Copy every line from the records that holds the word "sistema".
· · ·
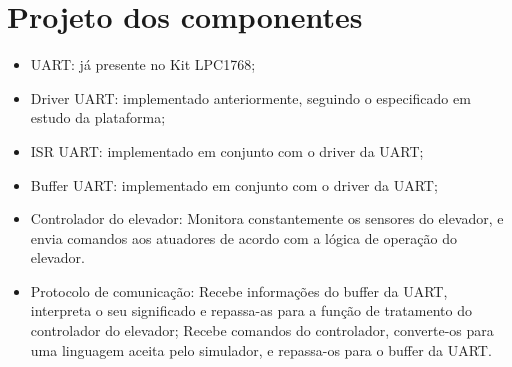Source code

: \chapter{Projeto dos componentes}

\begin{itemize}
	\item UART: já presente no Kit LPC1768;
	\item Driver UART: implementado anteriormente, seguindo o especificado em estudo da plataforma;
	\item ISR UART: implementado em conjunto com o driver da UART;
	\item Buffer UART: implementado em conjunto com o driver da UART;
	\item Controlador do elevador: Monitora constantemente os sensores do elevador, e envia comandos aos atuadores de acordo com a lógica de operação do elevador. 
	\item Protocolo de comunicação: Recebe informações do buffer da UART, interpreta o seu significado e repassa-as para a função de tratamento do controlador do elevador; Recebe comandos do controlador, converte-os para uma linguagem aceita pelo simulador, e repassa-os para o buffer da UART.
\end{itemize}



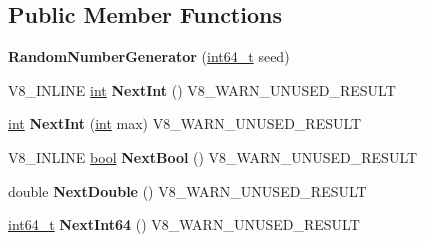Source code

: \subsection*{Public Member Functions}
\begin{DoxyCompactItemize}
\item 
\mbox{\label{classv8_1_1base_1_1RandomNumberGenerator_adb6de9543dad50afa7986a2e35ce003f}} 
{\bfseries Random\+Number\+Generator} (\mbox{\hyperlink{classint64__t}{int64\+\_\+t}} seed)
\item 
\mbox{\label{classv8_1_1base_1_1RandomNumberGenerator_aef22ff5ed9ab075348bb7988874ad6f8}} 
V8\+\_\+\+I\+N\+L\+I\+NE \mbox{\hyperlink{classint}{int}} {\bfseries Next\+Int} () V8\+\_\+\+W\+A\+R\+N\+\_\+\+U\+N\+U\+S\+E\+D\+\_\+\+R\+E\+S\+U\+LT
\item 
\mbox{\label{classv8_1_1base_1_1RandomNumberGenerator_a32102edf0e72631705af5a3316fd4068}} 
\mbox{\hyperlink{classint}{int}} {\bfseries Next\+Int} (\mbox{\hyperlink{classint}{int}} max) V8\+\_\+\+W\+A\+R\+N\+\_\+\+U\+N\+U\+S\+E\+D\+\_\+\+R\+E\+S\+U\+LT
\item 
\mbox{\label{classv8_1_1base_1_1RandomNumberGenerator_a9f4f789dc1abf53926db911f1db7534d}} 
V8\+\_\+\+I\+N\+L\+I\+NE \mbox{\hyperlink{classbool}{bool}} {\bfseries Next\+Bool} () V8\+\_\+\+W\+A\+R\+N\+\_\+\+U\+N\+U\+S\+E\+D\+\_\+\+R\+E\+S\+U\+LT
\item 
\mbox{\label{classv8_1_1base_1_1RandomNumberGenerator_a3cb661fd70f4322d36792f98acd6ca7e}} 
double {\bfseries Next\+Double} () V8\+\_\+\+W\+A\+R\+N\+\_\+\+U\+N\+U\+S\+E\+D\+\_\+\+R\+E\+S\+U\+LT
\item 
\mbox{\label{classv8_1_1base_1_1RandomNumberGenerator_ac44e22b8b6250f2cc8666c880a4871a8}} 
\mbox{\hyperlink{classint64__t}{int64\+\_\+t}} {\bfseries Next\+Int64} () V8\+\_\+\+W\+A\+R\+N\+\_\+\+U\+N\+U\+S\+E\+D\+\_\+\+R\+E\+S\+U\+LT
\item 
\mbox{\label{classv8_1_1base_1_1RandomNumberGenerator_a0094583611a7499452662dcdcc2b6ddb}} 

\end{DoxyCompactItemize}
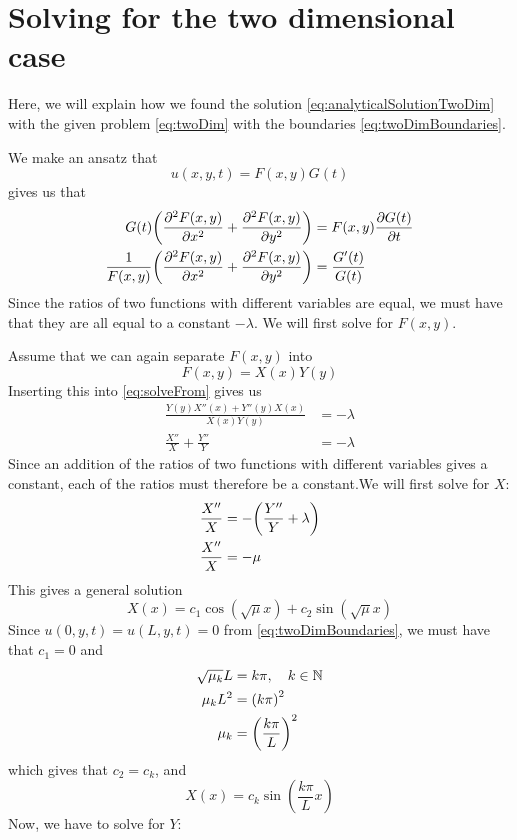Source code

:
\section{Solving for the two dimensional case}\label{twodimappendix}
Here, we will explain how we found the solution \vref{eq:analyticalSolutionTwoDim} with the given problem \vref{eq:twoDim} with the boundaries \vref{eq:twoDimBoundaries}.


We make an ansatz that
\[
u(x,y,t) = F(x,y)G(t)
\]
 gives us that
\begin{align}
G(t)\qty(\pdv[2]{F(x,y)}{x}+ \pdv[2]{F(x,y)}{y} ) &= F(x,y)\pdv{G(t)}{t} \nonumber\\
\frac{1}{F(x,y)}\qty(\pdv[2]{F(x,y)}{x}+ \pdv[2]{F(x,y)}{y} ) &= \frac{G'(t)}{G(t)} \label{eq:solveFrom}
\end{align}
Since the ratios of two functions with different variables are equal, we must have that they are all equal to a constant \(-\lambda\). We will first solve for \(F(x,y)\).

Assume that we can again separate \(F(x,y)\) into
\[
F(x,y) = X(x)Y(y)
\]
Inserting this into \vref{eq:solveFrom} gives us
\begin{align*}
\frac{Y(y)X''(x)+ Y''(y)X(x)}{X(x)Y(y)} &= -\lambda \\
\frac{X''}{X}+ \frac{Y''}{Y} &= -\lambda
\end{align*}
Since an addition of the ratios of two functions with different variables gives a constant, each of the ratios must therefore be a constant.We will first solve for \(X\):
\begin{align}
\frac{X''}{X} &= -\qty(\frac{Y''}{Y} +\lambda) \label{eq:mysteriousMu}\\
\frac{X''}{X} &= -\mu \nonumber
\end{align}
This gives a general solution
\[
X(x) = c_1\cos(\sqrt{\mu}x) + c_2\sin(\sqrt{\mu}x)
\]
Since \(u(0,y,t) = u(L,y,t) = 0\) from \vref{eq:twoDimBoundaries}, we must have that \(c_1 = 0\) and
\begin{align}
\sqrt{\mu_k}L &= k\pi \nonumber , \quad k \in \mathbb{N}\\
\mu_k L^2 &= \qty(k\pi)^2 \nonumber \\
 \mu_k  &=\qty(\frac{k\pi}{L})^2 \label{eq:twoDimMu}
\end{align}
which gives that \(c_2 = c_k\), and
\[
X(x) = c_k\sin(\frac{k\pi}{L}x)
\]
Now, we have to solve for \(Y\):

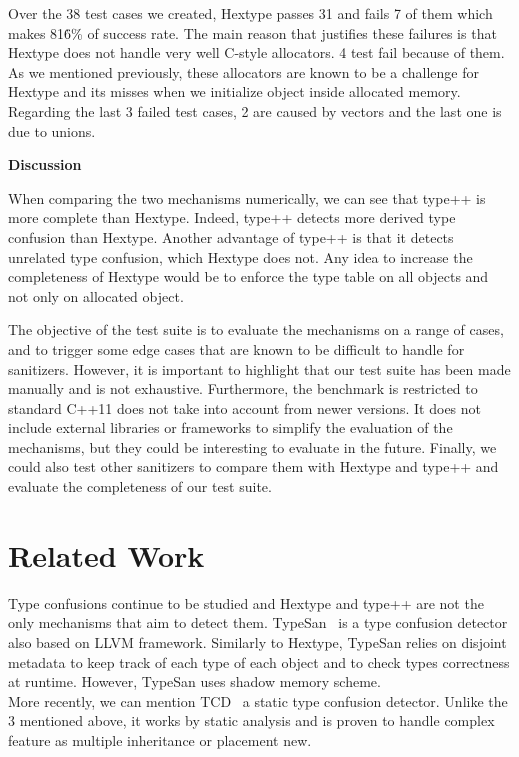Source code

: \documentclass[a4paper,11pt,oneside]{report}
\begin{document}
\noindent{}Over the 38 test cases we created, Hextype passes 31 and 
fails 7 of them which makes 81\.6\% of success rate.
The main reason that justifies these failures is that Hextype does not handle very well
C-style allocators. 4 test fail because of them. As we mentioned previously, these allocators
are known to be a challenge for Hextype and its misses when we initialize object inside allocated memory. 
Regarding the last 3 failed test cases, 2 are caused by vectors and the last one is due to unions. 

\textbf{Discussion}

\noindent{}When comparing the two mechanisms numerically, we can see that type++ is more complete than Hextype.
Indeed, type++ detects more derived type confusion than Hextype. Another advantage of type++ is that it
detects unrelated type confusion, which Hextype does not. Any idea to increase the completeness of Hextype would be 
to enforce the type table on all objects and not only on allocated object.  

The objective of the test suite is to evaluate the mechanisms on a range of cases, and to trigger 
some edge cases that are known to be difficult to handle for sanitizers. However, it is important to highlight 
that our test suite has been made manually and is not exhaustive. Furthermore, the benchmark is restricted to
standard C++11 does not take into account from newer versions. It does not include external libraries or frameworks
to simplify the evaluation of the mechanisms, but they could be interesting to evaluate in the future. Finally,
we could also test other sanitizers to compare them with Hextype and type++ and evaluate the completeness of 
our test suite.


\chapter{Related Work}

Type confusions continue to be studied and 
Hextype and type++ are not the only mechanisms that aim to detect them.
TypeSan~\cite{typesan} is a type confusion detector also based on LLVM framework.
Similarly to Hextype, TypeSan relies on disjoint metadata to keep track of each 
type of each object and to check types correctness at runtime. However, TypeSan uses
shadow memory scheme.\\
More recently, we can mention TCD~\cite{tcd} a static type confusion detector. 
Unlike the 3 mentioned above, it works by static analysis and is proven to 
handle complex feature as multiple inheritance or placement new. 
\end{document}
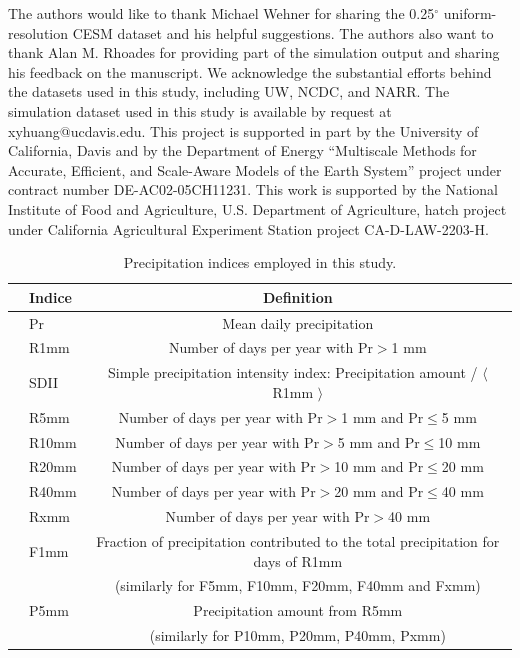 \documentclass{ametsoc}
\begin{document}
\acknowledgments

The authors would like to thank Michael Wehner for sharing the 0.25$^\circ$ uniform-resolution CESM dataset and his helpful suggestions. The authors also want to thank Alan M. Rhoades for providing part of the simulation output and sharing his feedback on the manuscript. We acknowledge the substantial efforts behind the datasets used in this study, including UW, NCDC, and NARR. The simulation dataset used in this study is available by request at xyhuang@ucdavis.edu. This project is supported in part by the University of California, Davis and by the Department of Energy ``Multiscale Methods for Accurate, Efficient, and Scale-Aware Models of the Earth System'' project under contract number DE-AC02-05CH11231. This work is supported by the National Institute of Food and Agriculture, U.S. Department of Agriculture, hatch project under California Agricultural Experiment Station project CA-D-LAW-2203-H.

 
  




\begin{table}
\begin{center}
\caption{Precipitation indices employed in this study.} \label{tab:table1}
\begin{tabular*}{5.0in}{l @{\extracolsep{\fill}}lc}
\hline \textbf{} & \textbf{Indice} & \textbf{Definition} \\
\hline & Pr & Mean daily precipitation \\
\hline & R1mm & Number of days per year with Pr$>$1 mm \\
\hline & SDII & Simple precipitation intensity index: Precipitation amount / $\langle$ R1mm $\rangle$ \\
\hline & R5mm & Number of days per year with Pr$>$1 mm and Pr$\leq$5 mm\\
\hline & R10mm & Number of days per year with Pr$>$5 mm and Pr$\leq$10 mm\\
\hline & R20mm & Number of days per year with Pr$>$10 mm and Pr$\leq$20 mm\\
\hline & R40mm & Number of days per year with Pr$>$20 mm and Pr$\leq$40 mm\\
\hline & Rxmm & Number of days per year with Pr$>$40 mm\\
\hline & F1mm & Fraction of precipitation contributed to the total precipitation for days of R1mm\\ 
 & & (similarly for F5mm, F10mm, F20mm,  F40mm and Fxmm) \\
\hline & P5mm & Precipitation amount from R5mm \\
 & & (similarly for P10mm, P20mm, P40mm,  Pxmm) \\
\hline 
\end{tabular*}
\end{center}
\end{table}
\end{document}
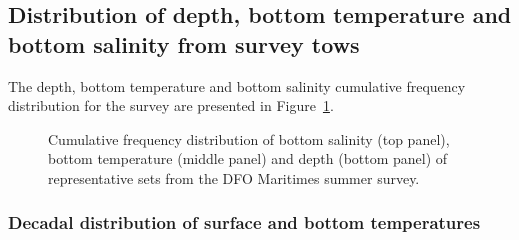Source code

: \documentclass[12pt]{article}\usepackage[]{graphicx}\usepackage[]{color}
\begin{document}
\hypertarget{distribution-of-depth-bottom-temperature-and-bottom-salinity-from-survey-tows}{%
\subsection{Distribution of depth, bottom temperature and bottom salinity from survey tows}\label{distribution-of-depth-bottom-temperature-and-bottom-salinity-from-survey-tows}}

The depth, bottom temperature and bottom salinity cumulative frequency distribution for the survey are presented in Figure~\ref{fig:setsdist}.


\begin{figure}[htb]

{\centering {} 

}

\caption{Cumulative frequency distribution of bottom salinity (top panel), bottom temperature (middle panel) and depth (bottom panel) of representative sets from the DFO Maritimes summer survey.}\label{fig:setsdist}
\end{figure}
\hypertarget{decadal-distribution-of-surface-and-bottom-temperatures}{%
\subsubsection{Decadal distribution of surface and bottom temperatures}\label{decadal-distribution-of-surface-and-bottom-temperatures}}
\end{document}
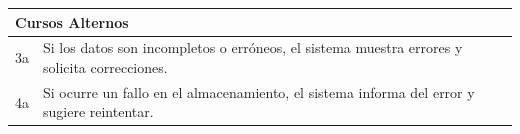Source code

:     \begin{table}[H]
        \begin{tabular}{llllllll}
    \hline
    \multicolumn{8}{|l|}{\cellcolor[HTML]{F2F2F2}Cursos Alternos}                                                                                                                                                                                                                                                                                \\ \hline
    \multicolumn{1}{|c|}{3a} & \multicolumn{7}{p{15cm}|}{{\color[HTML]{808080} Si los datos son incompletos o erróneos, el sistema muestra errores y solicita correcciones.}}                                                                                                                                      \\ \hline
    \multicolumn{1}{|c|}{4a} & \multicolumn{7}{p{15cm}|}{{\color[HTML]{808080} Si ocurre un fallo en el almacenamiento, el sistema informa del error y sugiere reintentar.}}                                                                                                                                      \\ \hline
    \end{tabular}
    \end{table}

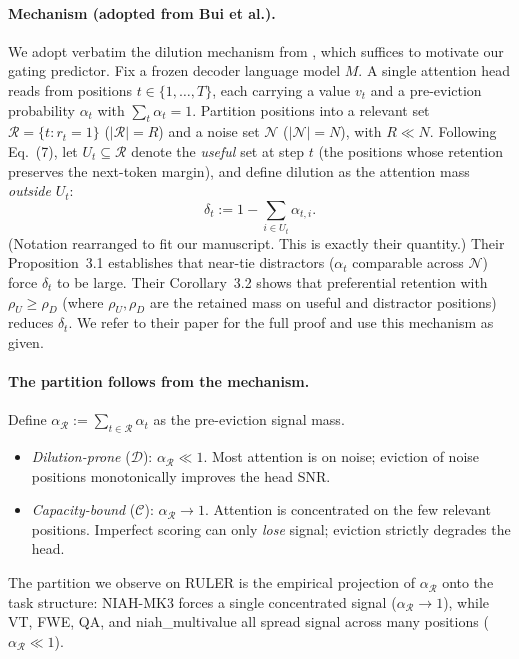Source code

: \paragraph{Mechanism (adopted from Bui et al.).}
We adopt verbatim the dilution mechanism from \citet{arxiv260509649}, which
suffices to motivate our gating predictor. Fix a frozen decoder language
model $M$. A single
attention head reads from positions $t \in \{1, \dots, T\}$, each carrying
a value $v_t$ and a pre-eviction probability $\alpha_t$ with $\sum_t
\alpha_t = 1$. Partition positions into a relevant set $\mathcal{R} = \{t:
r_t = 1\}$ ($|\mathcal{R}| = R$) and a noise set $\mathcal{N}$
($|\mathcal{N}| = N$), with $R \ll N$. Following \citet{arxiv260509649}
Eq.~(7), let $U_t \subseteq \mathcal{R}$ denote the \emph{useful} set at
step $t$ (the positions whose retention preserves the next-token margin),
and define dilution as the attention mass \emph{outside} $U_t$:
\begin{equation}
\label{eq:dilution}
\delta_t := 1 - \sum_{i \in U_t} \alpha_{t,i}.
\end{equation}
(Notation rearranged to fit our manuscript. This is exactly their
quantity.) Their Proposition~3.1 establishes that near-tie distractors
($\alpha_t$ comparable across $\mathcal{N}$) force $\delta_t$ to be large.
Their Corollary~3.2 shows that preferential retention with $\rho_U \geq
\rho_D$ (where $\rho_U, \rho_D$ are the retained mass on useful and
distractor positions) reduces $\delta_t$. We refer to their paper for the
full proof and use this mechanism as given.

\paragraph{The partition follows from the mechanism.}
Define $\alpha_{\mathcal{R}} := \sum_{t \in \mathcal{R}} \alpha_t$ as the
pre-eviction signal mass.
\begin{itemize}
  \item \emph{Dilution-prone} ($\mathcal{D}$): $\alpha_{\mathcal{R}} \ll 1$.
  Most attention is on noise; eviction of noise positions monotonically
  improves the head SNR.
  \item \emph{Capacity-bound} ($\mathcal{C}$): $\alpha_{\mathcal{R}} \to 1$.
  Attention is concentrated on the few relevant positions. Imperfect
  scoring can only \emph{lose} signal; eviction strictly degrades the
  head.
\end{itemize}
The partition we observe on RULER is the empirical projection of
$\alpha_{\mathcal{R}}$ onto the task structure: NIAH-MK3 forces a
single concentrated signal ($\alpha_{\mathcal{R}} \to 1$), while VT, FWE,
QA, and niah\_multivalue all spread signal across many positions
($\alpha_{\mathcal{R}} \ll 1$).

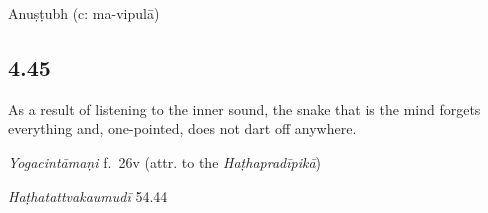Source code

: \begin{ekdosis}
\begin{philcomm}[hp04_044_1]


\end{philcomm}

\begin{metre}[hp04_044_1]
Anuṣṭubh (c: ma-vipulā)
\end{metre}

\subsection*{4.45}
\begin{translation}[hp04_045]
As a result of listening to the inner sound, the snake that is the mind forgets everything and, one-pointed, does not dart off anywhere.
\end{translation}


\begin{testimonia}[hp04_045]
\emph{Yogacintāmaṇi} f.~26v (attr. to the \emph{Haṭhapradīpikā})
\begin{versinnote}
\end{versinnote}

\emph{Haṭhatattvakaumudī} 54.44
\begin{versinnote}
\end{versinnote}
\end{testimonia}


\end{ekdosis}
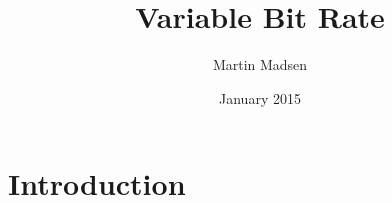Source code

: \documentclass{article}
\title{Variable Bit Rate}
\author{Martin Madsen}
\date{January 2015}
\begin{document}
\maketitle

\section{Introduction}
\end{document}
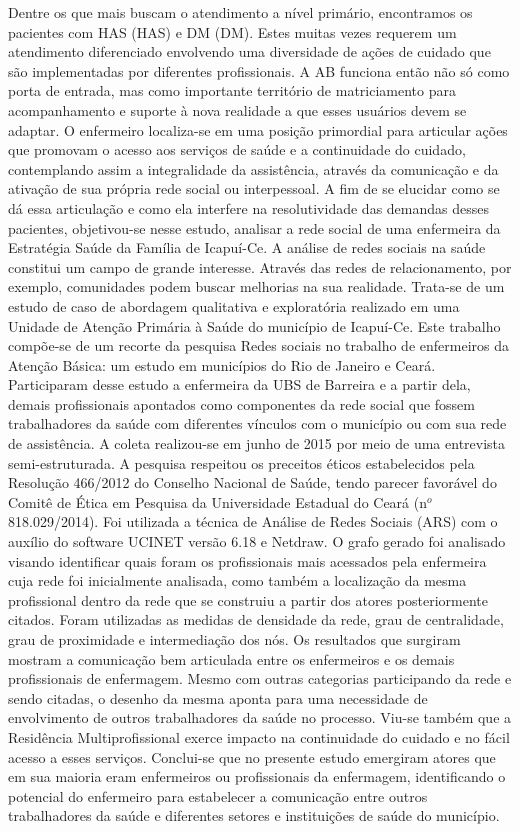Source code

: Dentre os que mais buscam o atendimento a nível primário, encontramos os pacientes com HAS (HAS) e DM (DM). Estes muitas vezes requerem um atendimento diferenciado envolvendo uma diversidade de ações de cuidado que são implementadas por diferentes profissionais. A AB  funciona então não só como porta de entrada, mas como importante território de matriciamento para acompanhamento e suporte à nova realidade a que esses usuários devem se adaptar. O enfermeiro  localiza-se em uma posição primordial para articular ações que promovam o acesso aos serviços de saúde e a continuidade do cuidado, contemplando assim a integralidade da assistência, através da comunicação e da ativação de sua própria rede social ou interpessoal. A fim de se elucidar como se dá essa articulação e como ela interfere na resolutividade das demandas desses pacientes, objetivou-se nesse estudo, analisar a rede social de uma enfermeira da Estratégia Saúde da Família de Icapuí-Ce. A análise de redes sociais na saúde constitui um campo de grande interesse. Através das redes de relacionamento, por exemplo, comunidades podem buscar melhorias na sua realidade. Trata-se de um estudo de caso de abordagem qualitativa e exploratória realizado em uma Unidade de Atenção Primária à Saúde do município de Icapuí-Ce. Este trabalho compõe-se de um recorte da pesquisa Redes sociais no trabalho de enfermeiros da Atenção Básica: um estudo em municípios do Rio de Janeiro e Ceará. Participaram desse estudo a enfermeira da UBS de Barreira e a partir dela, demais profissionais apontados como componentes da rede social que fossem trabalhadores da saúde com diferentes vínculos com o município ou com sua rede de assistência. A coleta realizou-se em junho de 2015 por meio de  uma entrevista semi-estruturada. A pesquisa respeitou os preceitos éticos estabelecidos pela Resolução 466/2012 do Conselho Nacional de Saúde, tendo parecer favorável do Comitê de Ética em Pesquisa da Universidade Estadual do Ceará (n$^o$ 818.029/2014).  Foi utilizada a técnica de Análise de Redes Sociais (ARS) com o auxílio do software UCINET versão 6.18 e Netdraw. O grafo gerado foi analisado visando identificar quais foram os profissionais mais acessados pela enfermeira cuja rede foi inicialmente analisada, como também a localização da mesma profissional dentro da rede que se construiu a partir dos atores posteriormente citados. Foram utilizadas as medidas de densidade da rede, grau de centralidade, grau de proximidade e intermediação dos nós. Os resultados que surgiram mostram a comunicação bem articulada entre os enfermeiros e os demais profissionais de enfermagem. Mesmo com outras categorias participando da rede e sendo citadas, o desenho da mesma aponta para uma necessidade de envolvimento de outros trabalhadores da saúde no processo. Viu-se também que a Residência Multiprofissional exerce impacto na continuidade do cuidado e no fácil acesso a esses serviços. Conclui-se que no presente estudo emergiram atores que em sua maioria eram enfermeiros ou profissionais da enfermagem, identificando o potencial do enfermeiro para estabelecer a comunicação entre outros trabalhadores da saúde e diferentes setores e instituições de saúde do município.

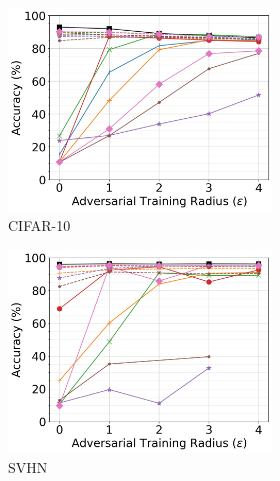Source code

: \documentclass[conference]{IEEEtran}
\theoremstyle{definition}
\theoremstyle{remark}
\theoremstyle{proposition}
\begin{document}
\begin{figure}[p!]
\begin{subfigure}{1.0\textwidth}
	\begin{subfigure}{.3\textwidth}
		\centering
		\includegraphics[width=1.0\textwidth]{VGG-16_AT_CIFAR-10.jpg}
		\caption*{CIFAR-10}
		\label{fig:at_cifar10:vgg16}
	\end{subfigure}\hspace*{0.75em}
	\begin{subfigure}{.3\textwidth}
		\centering
		\includegraphics[width=1.0\textwidth]{VGG-16_AT_SVHN.jpg}
		\caption*{SVHN}
		\label{fig:at_svhn:vgg16}
	\end{subfigure}\hspace*{0.75em}
	\begin{subfigure}{.3\textwidth}

\end{subfigure}
\end{subfigure}
\end{figure}
\end{document}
· · ·
=== ANSWER SPACE ===
    \multicolumn{1}{|c|}{3a} & \multicolumn{7}{p{15cm}|}{{\color[HTML]{808080} Si los datos son incompletos o erróneos, el sistema muestra errores y solicita correcciones.}}                                                                                                                                      \\ \hline
    \multicolumn{1}{|c|}{4a} & \multicolumn{7}{p{15cm}|}{{\color[HTML]{808080} Si ocurre un fallo en el almacenamiento, el sistema informa del error y sugiere reintentar.}}                                                                                                                                      \\ \hline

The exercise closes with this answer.